■ TASK TO COMPLETE: Taking the line with "Add back to app button" as the first and the line with "Busy Thread is" as the last, set down exactly every line in that range from the entries below, and no more.

Records from a data collection:

==================================================

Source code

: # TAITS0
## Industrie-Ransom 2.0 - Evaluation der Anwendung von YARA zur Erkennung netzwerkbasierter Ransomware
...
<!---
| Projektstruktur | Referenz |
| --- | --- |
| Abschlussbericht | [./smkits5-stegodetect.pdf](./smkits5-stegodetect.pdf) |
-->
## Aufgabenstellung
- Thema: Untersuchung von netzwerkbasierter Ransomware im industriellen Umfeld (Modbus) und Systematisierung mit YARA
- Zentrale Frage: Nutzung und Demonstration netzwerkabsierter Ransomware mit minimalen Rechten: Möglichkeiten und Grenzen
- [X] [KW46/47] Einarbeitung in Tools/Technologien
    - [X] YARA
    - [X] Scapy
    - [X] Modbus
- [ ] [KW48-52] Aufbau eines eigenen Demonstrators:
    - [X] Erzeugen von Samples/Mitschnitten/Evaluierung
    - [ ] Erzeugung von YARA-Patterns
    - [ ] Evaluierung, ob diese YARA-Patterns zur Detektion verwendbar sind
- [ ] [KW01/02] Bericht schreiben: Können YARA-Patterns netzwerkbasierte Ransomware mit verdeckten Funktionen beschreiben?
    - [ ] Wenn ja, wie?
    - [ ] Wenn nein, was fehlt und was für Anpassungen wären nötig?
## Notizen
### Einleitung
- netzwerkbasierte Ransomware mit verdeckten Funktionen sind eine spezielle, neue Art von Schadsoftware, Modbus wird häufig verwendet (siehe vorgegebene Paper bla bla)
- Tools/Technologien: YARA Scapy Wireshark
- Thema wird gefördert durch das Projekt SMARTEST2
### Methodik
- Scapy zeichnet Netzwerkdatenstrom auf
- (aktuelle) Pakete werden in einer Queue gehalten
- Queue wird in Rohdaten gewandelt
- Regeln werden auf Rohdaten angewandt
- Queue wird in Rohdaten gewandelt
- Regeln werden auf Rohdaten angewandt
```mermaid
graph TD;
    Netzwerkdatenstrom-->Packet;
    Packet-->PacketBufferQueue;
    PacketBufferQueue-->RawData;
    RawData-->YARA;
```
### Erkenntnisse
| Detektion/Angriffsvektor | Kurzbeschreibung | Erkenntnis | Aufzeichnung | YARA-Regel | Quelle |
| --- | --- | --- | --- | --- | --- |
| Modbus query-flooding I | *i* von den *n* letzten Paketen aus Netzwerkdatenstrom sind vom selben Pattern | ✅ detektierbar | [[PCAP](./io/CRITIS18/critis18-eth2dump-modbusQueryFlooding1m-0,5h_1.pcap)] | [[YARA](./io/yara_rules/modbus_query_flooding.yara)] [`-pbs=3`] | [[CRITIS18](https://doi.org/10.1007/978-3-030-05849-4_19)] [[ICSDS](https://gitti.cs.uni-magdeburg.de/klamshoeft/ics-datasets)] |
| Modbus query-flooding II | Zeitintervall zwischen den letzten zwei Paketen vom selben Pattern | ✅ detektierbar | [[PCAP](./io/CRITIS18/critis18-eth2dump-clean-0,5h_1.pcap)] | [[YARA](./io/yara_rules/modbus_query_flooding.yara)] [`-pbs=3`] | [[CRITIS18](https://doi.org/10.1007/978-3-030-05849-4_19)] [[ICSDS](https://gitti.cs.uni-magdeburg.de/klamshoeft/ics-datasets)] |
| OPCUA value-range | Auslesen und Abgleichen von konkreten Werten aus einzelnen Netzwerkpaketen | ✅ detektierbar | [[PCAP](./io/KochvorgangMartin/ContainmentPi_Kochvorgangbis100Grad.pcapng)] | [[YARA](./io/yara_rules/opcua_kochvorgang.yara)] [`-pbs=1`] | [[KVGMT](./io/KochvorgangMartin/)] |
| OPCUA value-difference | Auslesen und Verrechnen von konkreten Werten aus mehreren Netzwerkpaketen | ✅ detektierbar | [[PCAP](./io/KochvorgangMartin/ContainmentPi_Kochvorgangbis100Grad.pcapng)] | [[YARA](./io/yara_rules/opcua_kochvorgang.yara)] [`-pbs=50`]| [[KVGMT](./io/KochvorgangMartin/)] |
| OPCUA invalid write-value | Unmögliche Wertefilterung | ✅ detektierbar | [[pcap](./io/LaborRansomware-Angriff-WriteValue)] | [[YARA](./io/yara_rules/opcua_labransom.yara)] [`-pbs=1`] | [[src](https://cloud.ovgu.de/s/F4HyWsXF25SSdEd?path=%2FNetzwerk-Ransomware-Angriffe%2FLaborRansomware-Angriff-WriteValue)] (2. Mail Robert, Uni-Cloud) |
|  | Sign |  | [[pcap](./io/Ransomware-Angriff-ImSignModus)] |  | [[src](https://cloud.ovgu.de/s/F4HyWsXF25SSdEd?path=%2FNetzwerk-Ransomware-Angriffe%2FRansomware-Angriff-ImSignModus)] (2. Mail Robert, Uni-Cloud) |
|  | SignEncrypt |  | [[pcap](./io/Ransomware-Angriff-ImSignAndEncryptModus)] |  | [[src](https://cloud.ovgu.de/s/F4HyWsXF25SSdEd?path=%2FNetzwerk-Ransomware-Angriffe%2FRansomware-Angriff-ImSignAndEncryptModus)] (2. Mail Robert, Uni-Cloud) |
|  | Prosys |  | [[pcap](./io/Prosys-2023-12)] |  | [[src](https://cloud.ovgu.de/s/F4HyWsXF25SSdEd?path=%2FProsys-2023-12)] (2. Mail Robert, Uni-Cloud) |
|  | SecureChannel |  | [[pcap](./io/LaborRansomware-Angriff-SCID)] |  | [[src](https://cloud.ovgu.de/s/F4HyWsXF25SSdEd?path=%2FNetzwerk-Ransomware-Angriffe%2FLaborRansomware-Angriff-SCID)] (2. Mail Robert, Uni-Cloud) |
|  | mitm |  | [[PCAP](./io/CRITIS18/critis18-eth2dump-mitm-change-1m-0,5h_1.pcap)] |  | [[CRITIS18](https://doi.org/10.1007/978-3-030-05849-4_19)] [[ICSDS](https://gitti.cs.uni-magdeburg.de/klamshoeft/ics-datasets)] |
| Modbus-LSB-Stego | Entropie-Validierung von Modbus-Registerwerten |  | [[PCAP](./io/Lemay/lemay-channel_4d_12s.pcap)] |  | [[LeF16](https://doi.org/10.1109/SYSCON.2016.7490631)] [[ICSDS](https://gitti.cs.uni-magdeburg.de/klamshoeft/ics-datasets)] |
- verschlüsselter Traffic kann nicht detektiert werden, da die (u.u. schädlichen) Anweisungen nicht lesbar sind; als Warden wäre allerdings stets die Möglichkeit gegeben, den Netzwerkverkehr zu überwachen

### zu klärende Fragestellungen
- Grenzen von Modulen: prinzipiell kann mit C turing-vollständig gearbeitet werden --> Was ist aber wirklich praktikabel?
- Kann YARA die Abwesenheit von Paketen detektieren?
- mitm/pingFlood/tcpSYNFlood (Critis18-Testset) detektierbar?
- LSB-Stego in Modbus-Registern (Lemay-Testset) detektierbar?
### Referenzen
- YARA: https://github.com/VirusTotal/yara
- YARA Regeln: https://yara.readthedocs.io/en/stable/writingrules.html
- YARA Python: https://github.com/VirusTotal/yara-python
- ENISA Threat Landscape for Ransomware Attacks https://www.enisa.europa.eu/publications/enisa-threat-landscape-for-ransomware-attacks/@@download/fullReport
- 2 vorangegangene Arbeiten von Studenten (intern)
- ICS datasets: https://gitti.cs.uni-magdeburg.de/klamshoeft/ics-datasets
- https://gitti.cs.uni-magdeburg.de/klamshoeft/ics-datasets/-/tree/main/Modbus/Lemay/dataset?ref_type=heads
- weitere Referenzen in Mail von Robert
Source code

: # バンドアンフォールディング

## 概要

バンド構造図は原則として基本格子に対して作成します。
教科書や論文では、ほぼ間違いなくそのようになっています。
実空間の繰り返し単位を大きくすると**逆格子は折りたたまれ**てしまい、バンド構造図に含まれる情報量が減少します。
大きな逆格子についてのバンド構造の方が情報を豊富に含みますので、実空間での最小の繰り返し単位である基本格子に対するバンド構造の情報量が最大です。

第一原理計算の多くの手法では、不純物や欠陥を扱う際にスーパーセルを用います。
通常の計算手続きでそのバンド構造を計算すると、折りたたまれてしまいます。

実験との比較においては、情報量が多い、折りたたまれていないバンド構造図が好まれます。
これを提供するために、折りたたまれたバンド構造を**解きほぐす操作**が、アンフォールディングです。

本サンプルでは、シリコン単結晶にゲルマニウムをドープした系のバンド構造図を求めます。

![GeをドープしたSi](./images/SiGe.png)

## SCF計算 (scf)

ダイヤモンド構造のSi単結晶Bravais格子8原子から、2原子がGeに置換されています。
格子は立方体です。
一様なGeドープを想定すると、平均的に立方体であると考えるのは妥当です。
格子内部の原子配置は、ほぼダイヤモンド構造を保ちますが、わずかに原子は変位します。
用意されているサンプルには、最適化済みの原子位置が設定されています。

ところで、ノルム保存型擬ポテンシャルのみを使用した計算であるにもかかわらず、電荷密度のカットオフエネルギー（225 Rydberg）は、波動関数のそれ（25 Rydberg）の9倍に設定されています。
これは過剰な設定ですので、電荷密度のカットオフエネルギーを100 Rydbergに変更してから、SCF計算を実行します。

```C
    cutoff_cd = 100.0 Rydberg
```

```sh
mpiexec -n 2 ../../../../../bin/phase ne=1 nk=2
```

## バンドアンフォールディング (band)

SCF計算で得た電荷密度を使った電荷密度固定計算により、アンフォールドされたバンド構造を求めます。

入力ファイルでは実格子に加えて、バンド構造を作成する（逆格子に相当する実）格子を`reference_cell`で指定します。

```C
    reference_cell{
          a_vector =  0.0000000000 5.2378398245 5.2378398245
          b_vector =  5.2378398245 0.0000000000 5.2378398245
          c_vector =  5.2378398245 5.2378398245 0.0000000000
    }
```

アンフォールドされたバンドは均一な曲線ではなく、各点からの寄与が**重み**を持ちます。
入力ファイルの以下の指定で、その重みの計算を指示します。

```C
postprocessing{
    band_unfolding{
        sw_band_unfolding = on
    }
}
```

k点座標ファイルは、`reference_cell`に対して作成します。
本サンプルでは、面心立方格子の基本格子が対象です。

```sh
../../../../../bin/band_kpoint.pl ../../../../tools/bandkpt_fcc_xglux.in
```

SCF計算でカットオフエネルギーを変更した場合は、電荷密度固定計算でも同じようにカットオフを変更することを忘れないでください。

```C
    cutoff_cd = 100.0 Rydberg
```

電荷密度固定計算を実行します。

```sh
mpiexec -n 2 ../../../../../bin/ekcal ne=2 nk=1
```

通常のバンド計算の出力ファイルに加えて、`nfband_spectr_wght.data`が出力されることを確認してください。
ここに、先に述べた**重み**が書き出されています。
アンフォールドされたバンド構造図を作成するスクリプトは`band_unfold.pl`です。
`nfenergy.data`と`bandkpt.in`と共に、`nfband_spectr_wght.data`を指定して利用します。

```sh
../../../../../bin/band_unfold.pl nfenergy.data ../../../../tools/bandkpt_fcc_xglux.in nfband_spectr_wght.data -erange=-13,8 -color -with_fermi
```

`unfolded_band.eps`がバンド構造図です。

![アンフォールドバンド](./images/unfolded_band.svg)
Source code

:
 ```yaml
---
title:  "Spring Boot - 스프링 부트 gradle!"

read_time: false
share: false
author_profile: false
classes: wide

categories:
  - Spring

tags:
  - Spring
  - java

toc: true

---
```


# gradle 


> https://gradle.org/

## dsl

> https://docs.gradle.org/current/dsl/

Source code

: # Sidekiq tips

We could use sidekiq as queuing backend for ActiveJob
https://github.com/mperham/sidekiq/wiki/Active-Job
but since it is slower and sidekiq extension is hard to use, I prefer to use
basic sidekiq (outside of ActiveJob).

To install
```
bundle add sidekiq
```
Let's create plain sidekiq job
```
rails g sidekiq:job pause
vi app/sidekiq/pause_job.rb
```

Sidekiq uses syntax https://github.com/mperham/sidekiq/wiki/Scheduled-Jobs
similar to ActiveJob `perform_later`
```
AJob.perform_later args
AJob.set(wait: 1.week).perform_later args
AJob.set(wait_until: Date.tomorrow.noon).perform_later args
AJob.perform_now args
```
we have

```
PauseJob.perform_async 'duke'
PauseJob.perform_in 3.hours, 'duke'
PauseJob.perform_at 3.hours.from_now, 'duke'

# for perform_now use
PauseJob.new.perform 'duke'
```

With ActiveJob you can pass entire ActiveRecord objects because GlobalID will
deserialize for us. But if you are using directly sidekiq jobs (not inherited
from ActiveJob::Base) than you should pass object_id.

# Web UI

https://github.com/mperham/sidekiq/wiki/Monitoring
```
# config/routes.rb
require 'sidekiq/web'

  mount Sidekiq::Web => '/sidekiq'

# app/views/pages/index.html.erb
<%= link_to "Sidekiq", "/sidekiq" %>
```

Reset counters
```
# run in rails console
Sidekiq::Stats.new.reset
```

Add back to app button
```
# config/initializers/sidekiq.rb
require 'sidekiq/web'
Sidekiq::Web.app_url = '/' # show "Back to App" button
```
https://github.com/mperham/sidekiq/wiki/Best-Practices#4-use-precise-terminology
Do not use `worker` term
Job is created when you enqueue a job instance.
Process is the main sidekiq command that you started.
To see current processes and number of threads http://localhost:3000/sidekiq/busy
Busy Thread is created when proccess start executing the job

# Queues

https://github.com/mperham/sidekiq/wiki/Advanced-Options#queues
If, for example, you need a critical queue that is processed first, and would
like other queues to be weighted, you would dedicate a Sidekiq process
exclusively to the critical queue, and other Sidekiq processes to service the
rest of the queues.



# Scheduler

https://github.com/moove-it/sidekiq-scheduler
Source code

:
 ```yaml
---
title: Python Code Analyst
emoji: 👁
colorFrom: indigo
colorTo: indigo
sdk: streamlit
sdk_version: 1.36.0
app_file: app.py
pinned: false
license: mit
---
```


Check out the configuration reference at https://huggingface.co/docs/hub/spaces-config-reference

==================================================

■ SOLUTION BELOW:
Add back to app button
```
# config/initializers/sidekiq.rb
require 'sidekiq/web'
Sidekiq::Web.app_url = '/' # show "Back to App" button
```
https://github.com/mperham/sidekiq/wiki/Best-Practices#4-use-precise-terminology
Do not use `worker` term
Job is created when you enqueue a job instance.
Process is the main sidekiq command that you started.
To see current processes and number of threads http://localhost:3000/sidekiq/busy
Busy Thread is created when proccess start executing the job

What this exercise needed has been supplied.